News | Structural Heart | May 16, 2016

Older AFib Patients at Greater Risk of Post-Mitral Valve Repair Tricuspid Regurgitation

Study presented at American Association for Thoracic Surgery annual meeting identifies additional risk factors

AATS 2016, tricuspid regurgitation, post mitral valve repair, Tirone E. David, atrial fibrillation

May 16, 2016 — Tricuspid regurgitation (TR) occurs when the heart’s tricuspid valve leaks, allowing blood to flow back from the right ventricle to the right atrium. TR can be secondary to disorders of left-sided heart valves (mitral or aortic). At the 96th American Association for Thoracic Surgery (AATS) Annual Meeting, investigators presented the results of a long-term study of patients who underwent mitral valve (MV) repair. They found that although newly developed TR after MV repair was rare, the risk could increase in older patients with atrial fibrillation and impaired heart function.

“Patients who develop TR after MV repair for degenerative diseases are older, have chronic atrial fibrillation, more advanced functional class and impaired left ventricular function at the time of the initial surgery. This is yet another compelling reason to correct mitral regurgitation early,” explained Tirone E. David, M.D., Division of Cardiovascular Surgery, Peter Munk Cardiac Centre, Toronto General Hospital and the University of Toronto.
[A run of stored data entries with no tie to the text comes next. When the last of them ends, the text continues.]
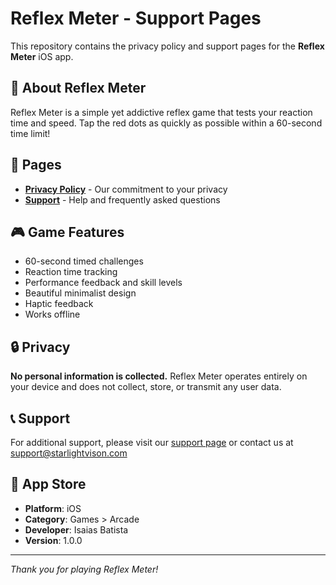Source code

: # Reflex Meter - Support Pages

This repository contains the privacy policy and support pages for the **Reflex Meter** iOS app.

## 📱 About Reflex Meter

Reflex Meter is a simple yet addictive reflex game that tests your reaction time and speed. Tap the red dots as quickly as possible within a 60-second time limit!

## 📄 Pages

- **[Privacy Policy](privacy-policy.html)** - Our commitment to your privacy
- **[Support](support.html)** - Help and frequently asked questions

## 🎮 Game Features

- 60-second timed challenges
- Reaction time tracking
- Performance feedback and skill levels
- Beautiful minimalist design
- Haptic feedback
- Works offline

## 🔒 Privacy

**No personal information is collected.** Reflex Meter operates entirely on your device and does not collect, store, or transmit any user data.

## 📞 Support

For additional support, please visit our [support page](support.html) or contact us at support@starlightvison.com

## 📱 App Store

- **Platform**: iOS
- **Category**: Games > Arcade
- **Developer**: Isaias Batista
- **Version**: 1.0.0

---

*Thank you for playing Reflex Meter!*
The study included 1,171 patients who had undergone MV repair between 1985 and 2010, with periodic clinical and echocardiographic assessments for around nine years following surgery. Sixty percent of the patients were men and the average age was 58 years. Preoperatively, 44 percent were classified in New York Heart Association (NYHA) functional classes III and IV for heart failure. In addition to MV repair, 17.1 percent of patients also underwent coronary artery bypass, 11.2 percent had surgical ablation to treat atrial fibrillation (the maze procedure), and 4.7 percent had tricuspid annuloplasty to surgically repair the tricuspid valve using an annuloplasty ring.

Forty-five patients (3.3 percent) developed moderate or severe TR, fourteen of whom had undergone previous surgery to repair the tricuspid valve.

“Although the number of patients who developed TR after MV repair was small in our study, the effect of severe TR was devastating, with a high mortality at one year after the diagnosis, which usually occurred during an episode of heart failure,” commented David.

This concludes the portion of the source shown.